» **RECORD EXCERPTS**
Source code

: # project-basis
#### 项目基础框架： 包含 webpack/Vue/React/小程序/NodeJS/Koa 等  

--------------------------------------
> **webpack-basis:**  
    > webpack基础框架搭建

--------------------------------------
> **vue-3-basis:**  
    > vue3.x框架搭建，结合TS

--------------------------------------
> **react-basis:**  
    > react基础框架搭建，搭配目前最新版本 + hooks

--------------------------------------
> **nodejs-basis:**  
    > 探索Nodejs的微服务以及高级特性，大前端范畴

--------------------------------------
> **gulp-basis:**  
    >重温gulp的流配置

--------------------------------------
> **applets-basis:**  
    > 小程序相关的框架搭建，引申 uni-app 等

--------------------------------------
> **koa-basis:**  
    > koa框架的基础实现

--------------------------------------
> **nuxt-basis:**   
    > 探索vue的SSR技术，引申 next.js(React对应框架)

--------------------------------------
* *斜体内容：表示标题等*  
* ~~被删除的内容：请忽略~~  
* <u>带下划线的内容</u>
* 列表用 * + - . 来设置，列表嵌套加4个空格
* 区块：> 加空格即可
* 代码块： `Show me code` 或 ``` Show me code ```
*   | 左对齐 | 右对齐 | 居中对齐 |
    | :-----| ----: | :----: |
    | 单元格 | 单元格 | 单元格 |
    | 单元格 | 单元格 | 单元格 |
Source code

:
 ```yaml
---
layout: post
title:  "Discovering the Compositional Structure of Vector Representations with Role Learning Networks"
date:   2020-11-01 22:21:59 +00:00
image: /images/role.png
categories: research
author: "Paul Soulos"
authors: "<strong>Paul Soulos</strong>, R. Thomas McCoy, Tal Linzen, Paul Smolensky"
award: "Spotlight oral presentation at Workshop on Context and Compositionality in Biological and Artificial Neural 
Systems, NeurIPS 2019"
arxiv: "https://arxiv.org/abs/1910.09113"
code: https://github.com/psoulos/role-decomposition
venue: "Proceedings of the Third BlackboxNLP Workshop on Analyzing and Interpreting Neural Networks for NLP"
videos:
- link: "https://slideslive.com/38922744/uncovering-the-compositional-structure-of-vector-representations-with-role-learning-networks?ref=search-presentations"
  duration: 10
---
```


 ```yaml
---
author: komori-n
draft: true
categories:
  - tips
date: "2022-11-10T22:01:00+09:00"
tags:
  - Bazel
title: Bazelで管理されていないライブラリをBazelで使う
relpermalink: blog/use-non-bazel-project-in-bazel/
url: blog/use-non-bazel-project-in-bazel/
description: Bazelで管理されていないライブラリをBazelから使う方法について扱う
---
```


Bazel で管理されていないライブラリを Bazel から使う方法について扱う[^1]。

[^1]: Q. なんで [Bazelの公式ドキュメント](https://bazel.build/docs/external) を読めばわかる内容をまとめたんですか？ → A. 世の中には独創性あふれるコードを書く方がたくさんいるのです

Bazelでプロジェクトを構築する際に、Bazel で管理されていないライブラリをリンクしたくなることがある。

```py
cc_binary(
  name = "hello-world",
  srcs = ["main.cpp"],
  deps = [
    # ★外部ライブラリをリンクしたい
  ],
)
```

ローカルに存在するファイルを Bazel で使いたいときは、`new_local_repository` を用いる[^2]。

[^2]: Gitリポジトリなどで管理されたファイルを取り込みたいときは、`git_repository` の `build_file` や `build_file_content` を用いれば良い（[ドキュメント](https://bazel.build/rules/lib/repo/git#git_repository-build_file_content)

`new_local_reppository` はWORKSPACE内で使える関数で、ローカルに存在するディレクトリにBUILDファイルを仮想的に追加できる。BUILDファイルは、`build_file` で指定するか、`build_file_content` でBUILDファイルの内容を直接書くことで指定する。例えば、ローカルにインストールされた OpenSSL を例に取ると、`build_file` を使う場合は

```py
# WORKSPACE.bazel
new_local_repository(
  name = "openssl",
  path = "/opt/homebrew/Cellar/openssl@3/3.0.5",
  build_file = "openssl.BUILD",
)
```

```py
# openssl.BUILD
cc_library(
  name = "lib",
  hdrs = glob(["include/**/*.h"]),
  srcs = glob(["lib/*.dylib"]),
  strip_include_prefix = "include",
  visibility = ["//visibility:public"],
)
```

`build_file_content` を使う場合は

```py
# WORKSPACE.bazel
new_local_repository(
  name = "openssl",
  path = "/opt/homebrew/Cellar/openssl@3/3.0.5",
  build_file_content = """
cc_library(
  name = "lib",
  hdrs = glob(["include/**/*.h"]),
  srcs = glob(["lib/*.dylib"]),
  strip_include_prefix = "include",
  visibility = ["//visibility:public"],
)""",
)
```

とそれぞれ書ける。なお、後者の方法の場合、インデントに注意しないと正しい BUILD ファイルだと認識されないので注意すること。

» **EXERCISE**
Return the material above in full, word for word.

» **ANSWER TO THE PROBLEM**
Source code

: # project-basis
#### 项目基础框架： 包含 webpack/Vue/React/小程序/NodeJS/Koa 等  

--------------------------------------
> **webpack-basis:**  
    > webpack基础框架搭建

--------------------------------------
> **vue-3-basis:**  
    > vue3.x框架搭建，结合TS

--------------------------------------
> **react-basis:**  
    > react基础框架搭建，搭配目前最新版本 + hooks

--------------------------------------
> **nodejs-basis:**  
    > 探索Nodejs的微服务以及高级特性，大前端范畴

--------------------------------------
> **gulp-basis:**  
    >重温gulp的流配置

--------------------------------------
> **applets-basis:**  
    > 小程序相关的框架搭建，引申 uni-app 等

--------------------------------------
> **koa-basis:**  
    > koa框架的基础实现

--------------------------------------
> **nuxt-basis:**   
    > 探索vue的SSR技术，引申 next.js(React对应框架)

--------------------------------------
* *斜体内容：表示标题等*  
* ~~被删除的内容：请忽略~~  
* <u>带下划线的内容</u>
* 列表用 * + - . 来设置，列表嵌套加4个空格
* 区块：> 加空格即可
* 代码块： `Show me code` 或 ``` Show me code ```
*   | 左对齐 | 右对齐 | 居中对齐 |
    | :-----| ----: | :----: |
    | 单元格 | 单元格 | 单元格 |
    | 单元格 | 单元格 | 单元格 |
Source code

:
 ```yaml
---
layout: post
title:  "Discovering the Compositional Structure of Vector Representations with Role Learning Networks"
date:   2020-11-01 22:21:59 +00:00
image: /images/role.png
categories: research
author: "Paul Soulos"
authors: "<strong>Paul Soulos</strong>, R. Thomas McCoy, Tal Linzen, Paul Smolensky"
award: "Spotlight oral presentation at Workshop on Context and Compositionality in Biological and Artificial Neural 
Systems, NeurIPS 2019"
arxiv: "https://arxiv.org/abs/1910.09113"
code: https://github.com/psoulos/role-decomposition
venue: "Proceedings of the Third BlackboxNLP Workshop on Analyzing and Interpreting Neural Networks for NLP"
videos:
- link: "https://slideslive.com/38922744/uncovering-the-compositional-structure-of-vector-representations-with-role-learning-networks?ref=search-presentations"
  duration: 10
---
```


 ```yaml
---
author: komori-n
draft: true
categories:
  - tips
date: "2022-11-10T22:01:00+09:00"
tags:
  - Bazel
title: Bazelで管理されていないライブラリをBazelで使う
relpermalink: blog/use-non-bazel-project-in-bazel/
url: blog/use-non-bazel-project-in-bazel/
description: Bazelで管理されていないライブラリをBazelから使う方法について扱う
---
```


Bazel で管理されていないライブラリを Bazel から使う方法について扱う[^1]。

[^1]: Q. なんで [Bazelの公式ドキュメント](https://bazel.build/docs/external) を読めばわかる内容をまとめたんですか？ → A. 世の中には独創性あふれるコードを書く方がたくさんいるのです

Bazelでプロジェクトを構築する際に、Bazel で管理されていないライブラリをリンクしたくなることがある。

```py
cc_binary(
  name = "hello-world",
  srcs = ["main.cpp"],
  deps = [
    # ★外部ライブラリをリンクしたい
  ],
)
```

ローカルに存在するファイルを Bazel で使いたいときは、`new_local_repository` を用いる[^2]。

[^2]: Gitリポジトリなどで管理されたファイルを取り込みたいときは、`git_repository` の `build_file` や `build_file_content` を用いれば良い（[ドキュメント](https://bazel.build/rules/lib/repo/git#git_repository-build_file_content)

`new_local_reppository` はWORKSPACE内で使える関数で、ローカルに存在するディレクトリにBUILDファイルを仮想的に追加できる。BUILDファイルは、`build_file` で指定するか、`build_file_content` でBUILDファイルの内容を直接書くことで指定する。例えば、ローカルにインストールされた OpenSSL を例に取ると、`build_file` を使う場合は

```py
# WORKSPACE.bazel
new_local_repository(
  name = "openssl",
  path = "/opt/homebrew/Cellar/openssl@3/3.0.5",
  build_file = "openssl.BUILD",
)
```

```py
# openssl.BUILD
cc_library(
  name = "lib",
  hdrs = glob(["include/**/*.h"]),
  srcs = glob(["lib/*.dylib"]),
  strip_include_prefix = "include",
  visibility = ["//visibility:public"],
)
```

`build_file_content` を使う場合は

```py
# WORKSPACE.bazel
new_local_repository(
  name = "openssl",
  path = "/opt/homebrew/Cellar/openssl@3/3.0.5",
  build_file_content = """
cc_library(
  name = "lib",
  hdrs = glob(["include/**/*.h"]),
  srcs = glob(["lib/*.dylib"]),
  strip_include_prefix = "include",
  visibility = ["//visibility:public"],
)""",
)
```

とそれぞれ書ける。なお、後者の方法の場合、インデントに注意しないと正しい BUILD ファイルだと認識されないので注意すること。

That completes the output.